Sebab sakralitas dan keagungan pernikahan tersebut, walimah nikah kemudian disyariatkan oleh Rasulullah sebagai bentuk pemberitahuan kepada khalayak banyak bahwa sepasang manusia umat Nabi Muhammad telah melangsungkan pernikahan. Kata Nabi, “Gelarlah pesta pernikahan meski hanya dengan memotong seekor kambing”.
Awalnya, walimah nikah dimaksudkan untuk mengundang sanak kadang, sahabat dan handai taulan untuk berkumpul dan makan bersama. Memberitahukan bahwa dua insan telah menikah dan sekaligus memohon doa restu untuk kedua pasangan. Tidak ada kewajiban tamu undangan untuk memberi hadia atau kado pernikahan.
Tapi, dalam perjalanan berikutnya, tamu undangan yang hadir kemudian terbiasa membawa kado atau hadiah yang diberikan kepada pasangan yang melangsungkan walimah nikah. Hal ini memicu para ulama fikih untuk membahasnya. Apakah kado pernikahan termasuk hadiah atau hutang?
Diantaranya, Syaikh Abi Bakr Utsman bin Muhammad Syatha al Dimyathi mengulas fenomena tersebut dalam karyanya Hasyiah I’anatu al Thalibin (3/48).
Tulisnya, tradisi pemberian kado atau hadiah pernikahan yang terjadi di zaman kita sekarang, baik diberikan langsung kepada kedua mempelai atau diberikan kepada wakilnya, apakah termasuk hibah (hadiah cuma-cuma) atau termasuk hutang? Mayoritas ulama berpendapat termasuk kategori hutang. Akan tetapi, sebagian ulama yang lain berpendapat termasuk hibah atau hadiah cuma-cuma.

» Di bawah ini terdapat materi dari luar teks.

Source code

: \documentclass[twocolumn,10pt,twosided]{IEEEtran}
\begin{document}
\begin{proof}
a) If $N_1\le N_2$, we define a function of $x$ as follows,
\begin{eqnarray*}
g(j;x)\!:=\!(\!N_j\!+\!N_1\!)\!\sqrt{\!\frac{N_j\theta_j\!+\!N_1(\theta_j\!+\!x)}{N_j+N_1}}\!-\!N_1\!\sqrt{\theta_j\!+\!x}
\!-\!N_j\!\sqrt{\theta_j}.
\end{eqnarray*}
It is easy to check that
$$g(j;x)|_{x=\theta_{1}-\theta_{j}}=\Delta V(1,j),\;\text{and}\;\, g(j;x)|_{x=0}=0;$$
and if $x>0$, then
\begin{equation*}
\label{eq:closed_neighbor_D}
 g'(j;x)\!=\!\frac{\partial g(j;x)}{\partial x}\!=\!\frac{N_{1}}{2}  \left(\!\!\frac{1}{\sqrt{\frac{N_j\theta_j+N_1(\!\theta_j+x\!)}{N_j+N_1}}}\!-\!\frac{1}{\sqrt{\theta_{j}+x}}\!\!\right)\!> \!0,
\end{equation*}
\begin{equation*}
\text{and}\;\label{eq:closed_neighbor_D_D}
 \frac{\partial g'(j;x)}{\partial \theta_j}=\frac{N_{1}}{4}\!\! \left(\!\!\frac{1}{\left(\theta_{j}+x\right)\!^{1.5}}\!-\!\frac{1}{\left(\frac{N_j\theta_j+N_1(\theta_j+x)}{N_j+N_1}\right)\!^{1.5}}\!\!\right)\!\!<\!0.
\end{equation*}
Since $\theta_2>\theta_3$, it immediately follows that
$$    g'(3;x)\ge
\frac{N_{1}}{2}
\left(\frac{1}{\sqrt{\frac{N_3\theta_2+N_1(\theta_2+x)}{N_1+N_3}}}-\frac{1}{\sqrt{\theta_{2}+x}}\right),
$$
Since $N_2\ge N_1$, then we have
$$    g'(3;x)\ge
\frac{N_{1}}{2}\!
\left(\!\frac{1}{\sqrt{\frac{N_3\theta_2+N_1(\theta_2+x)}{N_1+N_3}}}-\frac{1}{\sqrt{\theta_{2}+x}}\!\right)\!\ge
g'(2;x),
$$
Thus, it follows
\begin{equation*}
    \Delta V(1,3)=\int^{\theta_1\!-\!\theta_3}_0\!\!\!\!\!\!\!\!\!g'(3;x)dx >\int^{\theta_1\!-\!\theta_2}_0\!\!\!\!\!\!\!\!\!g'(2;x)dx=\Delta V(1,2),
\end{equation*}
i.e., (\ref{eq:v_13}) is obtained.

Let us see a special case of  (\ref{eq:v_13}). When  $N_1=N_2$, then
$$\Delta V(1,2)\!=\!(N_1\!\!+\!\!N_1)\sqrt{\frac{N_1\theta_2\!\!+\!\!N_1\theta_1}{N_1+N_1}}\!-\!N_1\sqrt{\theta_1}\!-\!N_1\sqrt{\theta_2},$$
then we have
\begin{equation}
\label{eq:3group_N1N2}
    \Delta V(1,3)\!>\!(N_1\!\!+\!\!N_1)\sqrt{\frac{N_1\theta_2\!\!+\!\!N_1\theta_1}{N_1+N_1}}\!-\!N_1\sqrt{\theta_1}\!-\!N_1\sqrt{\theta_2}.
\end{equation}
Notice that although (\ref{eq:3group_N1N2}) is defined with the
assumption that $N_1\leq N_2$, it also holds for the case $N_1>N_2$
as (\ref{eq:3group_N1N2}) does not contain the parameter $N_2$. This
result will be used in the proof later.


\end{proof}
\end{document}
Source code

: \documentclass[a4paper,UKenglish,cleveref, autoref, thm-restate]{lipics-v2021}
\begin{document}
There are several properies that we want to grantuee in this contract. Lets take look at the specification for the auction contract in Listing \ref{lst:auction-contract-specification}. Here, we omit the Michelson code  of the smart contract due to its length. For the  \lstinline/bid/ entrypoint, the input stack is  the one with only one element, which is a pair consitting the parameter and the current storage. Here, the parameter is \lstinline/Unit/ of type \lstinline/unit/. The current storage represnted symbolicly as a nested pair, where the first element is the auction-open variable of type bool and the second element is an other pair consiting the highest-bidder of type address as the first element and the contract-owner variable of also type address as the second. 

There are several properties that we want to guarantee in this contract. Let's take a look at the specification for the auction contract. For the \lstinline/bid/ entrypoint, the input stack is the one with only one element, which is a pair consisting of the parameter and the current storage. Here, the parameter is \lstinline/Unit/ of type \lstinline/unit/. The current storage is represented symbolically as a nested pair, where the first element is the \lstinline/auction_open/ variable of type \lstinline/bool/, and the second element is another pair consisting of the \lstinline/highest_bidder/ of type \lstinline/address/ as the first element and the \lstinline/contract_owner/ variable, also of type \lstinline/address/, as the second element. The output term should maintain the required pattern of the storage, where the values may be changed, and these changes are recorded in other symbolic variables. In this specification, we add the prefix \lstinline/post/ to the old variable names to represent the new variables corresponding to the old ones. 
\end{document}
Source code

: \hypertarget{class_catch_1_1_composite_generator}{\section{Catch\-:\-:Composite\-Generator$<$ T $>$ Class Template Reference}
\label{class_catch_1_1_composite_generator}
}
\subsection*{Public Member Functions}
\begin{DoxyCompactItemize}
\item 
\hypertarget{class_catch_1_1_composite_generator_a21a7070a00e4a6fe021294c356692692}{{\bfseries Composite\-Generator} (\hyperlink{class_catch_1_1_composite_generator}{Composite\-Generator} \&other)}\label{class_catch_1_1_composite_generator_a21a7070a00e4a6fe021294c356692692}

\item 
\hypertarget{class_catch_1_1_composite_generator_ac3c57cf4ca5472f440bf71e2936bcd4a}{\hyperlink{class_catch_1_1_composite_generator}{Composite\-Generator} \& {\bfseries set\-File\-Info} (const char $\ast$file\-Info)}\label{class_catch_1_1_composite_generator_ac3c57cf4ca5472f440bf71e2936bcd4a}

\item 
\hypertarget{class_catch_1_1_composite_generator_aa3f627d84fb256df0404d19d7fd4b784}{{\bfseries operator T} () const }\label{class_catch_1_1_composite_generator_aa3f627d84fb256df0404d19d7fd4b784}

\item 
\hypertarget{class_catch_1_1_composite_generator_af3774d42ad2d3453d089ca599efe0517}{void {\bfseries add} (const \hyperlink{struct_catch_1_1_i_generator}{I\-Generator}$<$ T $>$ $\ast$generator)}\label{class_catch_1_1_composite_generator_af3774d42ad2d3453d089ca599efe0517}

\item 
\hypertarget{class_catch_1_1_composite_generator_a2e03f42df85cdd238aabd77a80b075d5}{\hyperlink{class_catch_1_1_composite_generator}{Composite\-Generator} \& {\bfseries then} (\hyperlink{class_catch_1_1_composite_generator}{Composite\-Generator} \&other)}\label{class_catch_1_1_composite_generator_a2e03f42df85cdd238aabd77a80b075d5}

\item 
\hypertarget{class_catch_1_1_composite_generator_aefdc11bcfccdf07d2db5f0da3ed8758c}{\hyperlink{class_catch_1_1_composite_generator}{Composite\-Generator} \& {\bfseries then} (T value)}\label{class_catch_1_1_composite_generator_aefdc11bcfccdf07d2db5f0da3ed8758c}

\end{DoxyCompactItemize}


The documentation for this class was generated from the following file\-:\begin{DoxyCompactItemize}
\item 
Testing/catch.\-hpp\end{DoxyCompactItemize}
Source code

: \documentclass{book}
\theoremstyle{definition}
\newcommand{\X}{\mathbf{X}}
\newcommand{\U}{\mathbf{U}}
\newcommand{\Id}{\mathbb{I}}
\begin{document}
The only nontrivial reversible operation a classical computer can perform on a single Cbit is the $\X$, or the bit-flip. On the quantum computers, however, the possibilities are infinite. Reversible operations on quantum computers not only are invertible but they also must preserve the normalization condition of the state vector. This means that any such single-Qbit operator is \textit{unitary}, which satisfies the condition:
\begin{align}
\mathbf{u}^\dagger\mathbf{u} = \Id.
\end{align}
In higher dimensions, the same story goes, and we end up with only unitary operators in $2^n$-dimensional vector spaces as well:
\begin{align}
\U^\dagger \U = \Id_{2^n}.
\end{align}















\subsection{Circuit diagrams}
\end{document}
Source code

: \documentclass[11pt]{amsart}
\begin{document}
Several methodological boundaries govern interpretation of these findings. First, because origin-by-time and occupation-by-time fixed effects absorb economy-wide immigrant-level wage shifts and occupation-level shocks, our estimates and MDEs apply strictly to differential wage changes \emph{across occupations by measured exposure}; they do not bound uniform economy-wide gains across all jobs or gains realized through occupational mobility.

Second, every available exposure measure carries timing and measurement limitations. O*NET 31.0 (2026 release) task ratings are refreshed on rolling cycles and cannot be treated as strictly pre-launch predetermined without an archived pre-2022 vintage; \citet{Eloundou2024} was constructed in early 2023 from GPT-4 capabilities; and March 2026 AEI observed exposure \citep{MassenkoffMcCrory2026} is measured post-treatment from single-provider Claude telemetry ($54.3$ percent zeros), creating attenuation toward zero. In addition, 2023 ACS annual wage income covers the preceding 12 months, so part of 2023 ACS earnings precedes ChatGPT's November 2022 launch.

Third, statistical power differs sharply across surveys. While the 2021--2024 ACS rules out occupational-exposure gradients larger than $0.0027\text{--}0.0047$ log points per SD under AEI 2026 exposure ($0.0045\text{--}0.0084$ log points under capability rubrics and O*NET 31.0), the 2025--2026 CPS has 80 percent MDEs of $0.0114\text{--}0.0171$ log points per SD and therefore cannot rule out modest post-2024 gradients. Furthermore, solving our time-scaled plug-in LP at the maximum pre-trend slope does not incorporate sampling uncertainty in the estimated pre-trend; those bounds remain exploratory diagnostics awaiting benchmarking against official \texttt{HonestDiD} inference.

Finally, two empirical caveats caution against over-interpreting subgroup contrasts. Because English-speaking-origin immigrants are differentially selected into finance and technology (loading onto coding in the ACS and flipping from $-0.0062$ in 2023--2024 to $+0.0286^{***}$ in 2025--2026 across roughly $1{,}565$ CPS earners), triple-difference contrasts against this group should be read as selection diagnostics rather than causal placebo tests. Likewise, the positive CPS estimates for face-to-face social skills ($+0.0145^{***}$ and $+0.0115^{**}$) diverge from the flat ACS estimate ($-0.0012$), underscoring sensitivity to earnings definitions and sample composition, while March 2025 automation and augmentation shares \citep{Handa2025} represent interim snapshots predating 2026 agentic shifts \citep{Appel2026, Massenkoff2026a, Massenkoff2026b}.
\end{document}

Masih dalam kitab yang sama, para ulama yang lain kemudian mencari langkah alternatif untuk memadukan dua pendapat tersebut. Hasilnya, status hukum kado atau hadiah pernikahan termasuk hibah atau hutang tergantung adat istiadat yang berlaku di suatu tempat. Apabila tradisi di suatu daerah menganggap hadiah pernikahan adalah pemberian cuma-cuma, maka hadiah pernikahan termasuk hibah dan tidak wajib dikembalikan. Sebaliknya, bila anggapan umum masyarakat menilai kado pernikahan termasuk pinjaman yang harus dikembalikan, berarti termasuk kategori hutang.
Menurut saya, langkah alternatif memadukan dua pendapat ini berangkat dari sebuah kaidah fikih “al ‘Adatu Muhkamah”. Yaitu, tradisi yang berkembang dalam satu komunitas masyarakat yang hidup bersama bisa dijadikan sebagai sandaran hukum. Dengan syarat, tradisi tersebut tidak bertentangan dengan prinsip-prinsip dasar dan nilai-nilai universal ajaran agama Islam. Karenanya, status hukum cinderamata walimatul ‘ursi atau pesta pernikahan sifatnya sangat lokalitas. Bisa berbeda antara satu daerah dengan daerah yang lain. Pada satu wilayah masuk kategori hibah, sementara dalam satu komunitas lain yang berbeda lokasi dikategorikan sebagai hutang.